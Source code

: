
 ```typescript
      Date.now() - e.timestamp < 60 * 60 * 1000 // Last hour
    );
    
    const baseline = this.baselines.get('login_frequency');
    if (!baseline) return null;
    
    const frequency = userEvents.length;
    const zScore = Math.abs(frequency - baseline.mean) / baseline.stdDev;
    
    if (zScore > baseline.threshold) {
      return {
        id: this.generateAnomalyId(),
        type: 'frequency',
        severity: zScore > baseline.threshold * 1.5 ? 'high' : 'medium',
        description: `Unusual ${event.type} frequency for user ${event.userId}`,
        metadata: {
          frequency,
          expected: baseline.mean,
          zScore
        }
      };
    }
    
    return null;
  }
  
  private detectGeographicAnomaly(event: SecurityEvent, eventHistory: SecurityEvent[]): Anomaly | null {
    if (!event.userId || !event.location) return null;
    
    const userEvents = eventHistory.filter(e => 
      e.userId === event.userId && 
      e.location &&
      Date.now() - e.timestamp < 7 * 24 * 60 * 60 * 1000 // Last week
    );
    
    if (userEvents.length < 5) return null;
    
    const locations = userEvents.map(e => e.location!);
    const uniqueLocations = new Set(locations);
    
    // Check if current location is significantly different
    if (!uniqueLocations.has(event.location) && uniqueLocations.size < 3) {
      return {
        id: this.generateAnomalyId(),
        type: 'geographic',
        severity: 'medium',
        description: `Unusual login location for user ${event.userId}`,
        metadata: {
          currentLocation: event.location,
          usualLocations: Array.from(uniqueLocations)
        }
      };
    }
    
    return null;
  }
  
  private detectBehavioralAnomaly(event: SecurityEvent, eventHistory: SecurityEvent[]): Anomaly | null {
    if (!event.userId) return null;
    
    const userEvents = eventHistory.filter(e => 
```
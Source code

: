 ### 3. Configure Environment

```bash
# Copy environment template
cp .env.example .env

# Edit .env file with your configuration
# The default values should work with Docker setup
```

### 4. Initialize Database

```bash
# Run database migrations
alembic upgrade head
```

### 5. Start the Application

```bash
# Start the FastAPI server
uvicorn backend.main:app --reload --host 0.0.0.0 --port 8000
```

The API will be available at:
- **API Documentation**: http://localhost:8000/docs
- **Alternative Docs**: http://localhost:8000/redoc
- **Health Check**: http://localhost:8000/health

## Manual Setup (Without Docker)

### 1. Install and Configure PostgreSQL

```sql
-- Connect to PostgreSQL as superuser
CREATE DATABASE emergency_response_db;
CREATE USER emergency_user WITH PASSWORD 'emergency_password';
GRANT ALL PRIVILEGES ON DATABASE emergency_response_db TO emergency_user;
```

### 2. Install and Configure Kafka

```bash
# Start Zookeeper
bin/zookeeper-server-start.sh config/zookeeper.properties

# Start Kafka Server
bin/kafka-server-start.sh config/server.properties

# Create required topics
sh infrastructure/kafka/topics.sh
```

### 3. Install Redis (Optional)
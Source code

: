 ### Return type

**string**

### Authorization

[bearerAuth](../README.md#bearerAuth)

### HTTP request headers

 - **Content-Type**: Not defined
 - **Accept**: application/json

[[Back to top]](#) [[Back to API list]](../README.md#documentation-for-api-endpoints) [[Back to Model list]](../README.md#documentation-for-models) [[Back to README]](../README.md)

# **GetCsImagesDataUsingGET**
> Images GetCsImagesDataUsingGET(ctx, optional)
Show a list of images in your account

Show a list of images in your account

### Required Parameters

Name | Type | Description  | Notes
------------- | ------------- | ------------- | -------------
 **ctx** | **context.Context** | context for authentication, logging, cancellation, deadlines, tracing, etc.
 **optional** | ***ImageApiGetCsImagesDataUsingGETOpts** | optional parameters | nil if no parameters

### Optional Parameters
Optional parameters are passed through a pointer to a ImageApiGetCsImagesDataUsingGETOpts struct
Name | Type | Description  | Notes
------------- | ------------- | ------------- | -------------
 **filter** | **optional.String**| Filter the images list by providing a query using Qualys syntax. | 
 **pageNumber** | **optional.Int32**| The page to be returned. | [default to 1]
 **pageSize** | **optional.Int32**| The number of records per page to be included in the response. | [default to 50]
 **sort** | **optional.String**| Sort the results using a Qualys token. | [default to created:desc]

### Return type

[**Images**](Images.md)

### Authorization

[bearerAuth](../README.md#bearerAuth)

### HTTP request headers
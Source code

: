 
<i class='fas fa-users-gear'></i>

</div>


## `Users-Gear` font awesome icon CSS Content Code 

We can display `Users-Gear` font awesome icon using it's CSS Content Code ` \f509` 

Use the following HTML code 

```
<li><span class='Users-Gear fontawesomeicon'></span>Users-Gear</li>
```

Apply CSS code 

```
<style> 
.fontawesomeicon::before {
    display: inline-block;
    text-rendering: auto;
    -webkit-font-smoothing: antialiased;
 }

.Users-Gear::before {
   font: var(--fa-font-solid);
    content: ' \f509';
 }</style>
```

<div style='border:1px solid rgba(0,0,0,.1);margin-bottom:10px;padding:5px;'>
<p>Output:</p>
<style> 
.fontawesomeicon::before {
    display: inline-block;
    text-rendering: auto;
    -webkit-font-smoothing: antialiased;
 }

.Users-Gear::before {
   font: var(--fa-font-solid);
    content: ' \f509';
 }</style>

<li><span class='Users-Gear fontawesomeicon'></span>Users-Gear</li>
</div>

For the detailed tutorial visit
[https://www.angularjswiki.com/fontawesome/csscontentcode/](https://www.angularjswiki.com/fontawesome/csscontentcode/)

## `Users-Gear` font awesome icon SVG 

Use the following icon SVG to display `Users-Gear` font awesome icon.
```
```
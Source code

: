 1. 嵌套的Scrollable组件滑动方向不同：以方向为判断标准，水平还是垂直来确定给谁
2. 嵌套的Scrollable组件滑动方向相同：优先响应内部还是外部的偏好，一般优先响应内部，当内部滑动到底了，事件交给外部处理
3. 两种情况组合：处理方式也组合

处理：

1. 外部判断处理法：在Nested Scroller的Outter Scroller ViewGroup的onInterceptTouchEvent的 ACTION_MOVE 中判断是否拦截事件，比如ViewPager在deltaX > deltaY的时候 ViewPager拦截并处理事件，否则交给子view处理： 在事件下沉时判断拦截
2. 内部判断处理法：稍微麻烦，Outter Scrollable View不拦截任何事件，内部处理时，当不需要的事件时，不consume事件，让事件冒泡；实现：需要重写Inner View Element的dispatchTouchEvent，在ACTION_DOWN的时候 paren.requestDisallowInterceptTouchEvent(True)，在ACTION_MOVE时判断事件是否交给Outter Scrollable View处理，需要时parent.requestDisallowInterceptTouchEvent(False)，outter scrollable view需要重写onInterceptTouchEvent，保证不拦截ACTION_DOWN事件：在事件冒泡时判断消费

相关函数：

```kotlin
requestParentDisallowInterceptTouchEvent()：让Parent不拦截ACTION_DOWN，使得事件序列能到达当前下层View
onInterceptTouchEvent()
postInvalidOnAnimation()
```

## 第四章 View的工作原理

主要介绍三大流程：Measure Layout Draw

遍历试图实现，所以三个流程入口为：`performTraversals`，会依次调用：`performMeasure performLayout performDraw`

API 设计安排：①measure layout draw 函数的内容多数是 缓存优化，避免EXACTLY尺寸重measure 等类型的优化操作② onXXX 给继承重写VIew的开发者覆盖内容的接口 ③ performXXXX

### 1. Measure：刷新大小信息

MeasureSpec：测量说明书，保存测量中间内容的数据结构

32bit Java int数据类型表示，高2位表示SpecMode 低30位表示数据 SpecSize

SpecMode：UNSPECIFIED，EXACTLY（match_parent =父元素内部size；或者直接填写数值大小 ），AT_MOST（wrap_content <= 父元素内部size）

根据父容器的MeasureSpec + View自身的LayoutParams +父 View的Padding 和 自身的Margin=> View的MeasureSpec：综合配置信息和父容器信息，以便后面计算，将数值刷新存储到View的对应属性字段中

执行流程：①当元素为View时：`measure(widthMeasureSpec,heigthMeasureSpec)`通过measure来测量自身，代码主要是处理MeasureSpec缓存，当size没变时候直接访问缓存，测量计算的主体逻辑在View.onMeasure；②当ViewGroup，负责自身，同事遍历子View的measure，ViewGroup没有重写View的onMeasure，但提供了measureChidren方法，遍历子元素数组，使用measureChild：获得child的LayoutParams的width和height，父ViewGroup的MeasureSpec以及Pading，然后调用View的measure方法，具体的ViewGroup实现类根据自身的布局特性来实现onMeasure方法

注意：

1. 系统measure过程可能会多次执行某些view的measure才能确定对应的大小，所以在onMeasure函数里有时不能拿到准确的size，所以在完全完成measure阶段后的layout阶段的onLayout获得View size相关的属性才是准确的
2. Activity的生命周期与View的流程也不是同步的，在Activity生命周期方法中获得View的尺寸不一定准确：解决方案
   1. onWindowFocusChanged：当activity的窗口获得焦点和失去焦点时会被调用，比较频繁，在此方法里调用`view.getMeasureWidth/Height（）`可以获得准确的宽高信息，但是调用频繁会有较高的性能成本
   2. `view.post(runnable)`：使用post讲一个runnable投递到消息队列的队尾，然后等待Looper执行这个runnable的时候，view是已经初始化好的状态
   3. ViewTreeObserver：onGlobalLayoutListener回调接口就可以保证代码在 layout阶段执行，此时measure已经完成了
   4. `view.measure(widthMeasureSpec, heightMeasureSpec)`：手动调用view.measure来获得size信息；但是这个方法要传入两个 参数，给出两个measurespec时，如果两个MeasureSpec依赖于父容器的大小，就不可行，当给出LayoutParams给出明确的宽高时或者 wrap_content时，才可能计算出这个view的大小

################

WHAT IS REQUIRED
All lines in the listing above between the line with "### 2. Install and Configure Kafka" and the line with "- **Accept**: application/json", inclusive, should be set down exactly, and no line outside that range.

EXERCISE OUTPUT
### 2. Install and Configure Kafka

```bash
# Start Zookeeper
bin/zookeeper-server-start.sh config/zookeeper.properties

# Start Kafka Server
bin/kafka-server-start.sh config/server.properties

# Create required topics
sh infrastructure/kafka/topics.sh
```

### 3. Install Redis (Optional)
Source code

: ### Return type

**string**

### Authorization

[bearerAuth](../README.md#bearerAuth)

### HTTP request headers

 - **Content-Type**: Not defined
 - **Accept**: application/json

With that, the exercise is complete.